**ASSIGNMENT:**
Where does the string "hooks" appear in the records? Copy every line that contains it.

---------- MATERIAL FOR THE TASK ----------

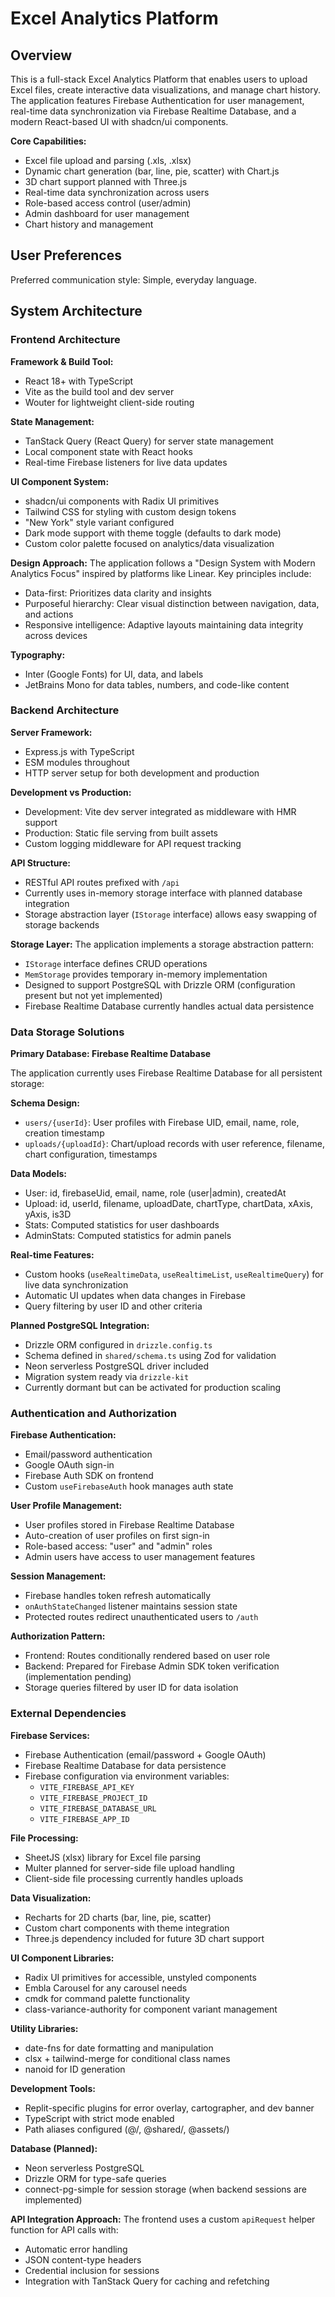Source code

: # Excel Analytics Platform

## Overview

This is a full-stack Excel Analytics Platform that enables users to upload Excel files, create interactive data visualizations, and manage chart history. The application features Firebase Authentication for user management, real-time data synchronization via Firebase Realtime Database, and a modern React-based UI with shadcn/ui components.

**Core Capabilities:**
- Excel file upload and parsing (.xls, .xlsx)
- Dynamic chart generation (bar, line, pie, scatter) with Chart.js
- 3D chart support planned with Three.js
- Real-time data synchronization across users
- Role-based access control (user/admin)
- Admin dashboard for user management
- Chart history and management

## User Preferences

Preferred communication style: Simple, everyday language.

## System Architecture

### Frontend Architecture

**Framework & Build Tool:**
- React 18+ with TypeScript
- Vite as the build tool and dev server
- Wouter for lightweight client-side routing

**State Management:**
- TanStack Query (React Query) for server state management
- Local component state with React hooks
- Real-time Firebase listeners for live data updates

**UI Component System:**
- shadcn/ui components with Radix UI primitives
- Tailwind CSS for styling with custom design tokens
- "New York" style variant configured
- Dark mode support with theme toggle (defaults to dark mode)
- Custom color palette focused on analytics/data visualization

**Design Approach:**
The application follows a "Design System with Modern Analytics Focus" inspired by platforms like Linear. Key principles include:
- Data-first: Prioritizes data clarity and insights
- Purposeful hierarchy: Clear visual distinction between navigation, data, and actions
- Responsive intelligence: Adaptive layouts maintaining data integrity across devices

**Typography:**
- Inter (Google Fonts) for UI, data, and labels
- JetBrains Mono for data tables, numbers, and code-like content

### Backend Architecture

**Server Framework:**
- Express.js with TypeScript
- ESM modules throughout
- HTTP server setup for both development and production

**Development vs Production:**
- Development: Vite dev server integrated as middleware with HMR support
- Production: Static file serving from built assets
- Custom logging middleware for API request tracking

**API Structure:**
- RESTful API routes prefixed with `/api`
- Currently uses in-memory storage interface with planned database integration
- Storage abstraction layer (`IStorage` interface) allows easy swapping of storage backends

**Storage Layer:**
The application implements a storage abstraction pattern:
- `IStorage` interface defines CRUD operations
- `MemStorage` provides temporary in-memory implementation
- Designed to support PostgreSQL with Drizzle ORM (configuration present but not yet implemented)
- Firebase Realtime Database currently handles actual data persistence

### Data Storage Solutions

**Primary Database: Firebase Realtime Database**

The application currently uses Firebase Realtime Database for all persistent storage:

**Schema Design:**
- `users/{userId}`: User profiles with Firebase UID, email, name, role, creation timestamp
- `uploads/{uploadId}`: Chart/upload records with user reference, filename, chart configuration, timestamps

**Data Models:**
- User: id, firebaseUid, email, name, role (user|admin), createdAt
- Upload: id, userId, filename, uploadDate, chartType, chartData, xAxis, yAxis, is3D
- Stats: Computed statistics for user dashboards
- AdminStats: Computed statistics for admin panels

**Real-time Features:**
- Custom hooks (`useRealtimeData`, `useRealtimeList`, `useRealtimeQuery`) for live data synchronization
- Automatic UI updates when data changes in Firebase
- Query filtering by user ID and other criteria

**Planned PostgreSQL Integration:**
- Drizzle ORM configured in `drizzle.config.ts`
- Schema defined in `shared/schema.ts` using Zod for validation
- Neon serverless PostgreSQL driver included
- Migration system ready via `drizzle-kit`
- Currently dormant but can be activated for production scaling

### Authentication and Authorization

**Firebase Authentication:**
- Email/password authentication
- Google OAuth sign-in
- Firebase Auth SDK on frontend
- Custom `useFirebaseAuth` hook manages auth state

**User Profile Management:**
- User profiles stored in Firebase Realtime Database
- Auto-creation of user profiles on first sign-in
- Role-based access: "user" and "admin" roles
- Admin users have access to user management features

**Session Management:**
- Firebase handles token refresh automatically
- `onAuthStateChanged` listener maintains session state
- Protected routes redirect unauthenticated users to `/auth`

**Authorization Pattern:**
- Frontend: Routes conditionally rendered based on user role
- Backend: Prepared for Firebase Admin SDK token verification (implementation pending)
- Storage queries filtered by user ID for data isolation

### External Dependencies

**Firebase Services:**
- Firebase Authentication (email/password + Google OAuth)
- Firebase Realtime Database for data persistence
- Firebase configuration via environment variables:
  - `VITE_FIREBASE_API_KEY`
  - `VITE_FIREBASE_PROJECT_ID`
  - `VITE_FIREBASE_DATABASE_URL`
  - `VITE_FIREBASE_APP_ID`

**File Processing:**
- SheetJS (xlsx) library for Excel file parsing
- Multer planned for server-side file upload handling
- Client-side file processing currently handles uploads

**Data Visualization:**
- Recharts for 2D charts (bar, line, pie, scatter)
- Custom chart components with theme integration
- Three.js dependency included for future 3D chart support

**UI Component Libraries:**
- Radix UI primitives for accessible, unstyled components
- Embla Carousel for any carousel needs
- cmdk for command palette functionality
- class-variance-authority for component variant management

**Utility Libraries:**
- date-fns for date formatting and manipulation
- clsx + tailwind-merge for conditional class names
- nanoid for ID generation

**Development Tools:**
- Replit-specific plugins for error overlay, cartographer, and dev banner
- TypeScript with strict mode enabled
- Path aliases configured (@/, @shared/, @assets/)

**Database (Planned):**
- Neon serverless PostgreSQL
- Drizzle ORM for type-safe queries
- connect-pg-simple for session storage (when backend sessions are implemented)

**API Integration Approach:**
The frontend uses a custom `apiRequest` helper function for API calls with:
- Automatic error handling
- JSON content-type headers
- Credential inclusion for sessions
- Integration with TanStack Query for caching and refetching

----------

**RESPONSE:**
- Local component state with React hooks
- Custom hooks (`useRealtimeData`, `useRealtimeList`, `useRealtimeQuery`) for live data synchronization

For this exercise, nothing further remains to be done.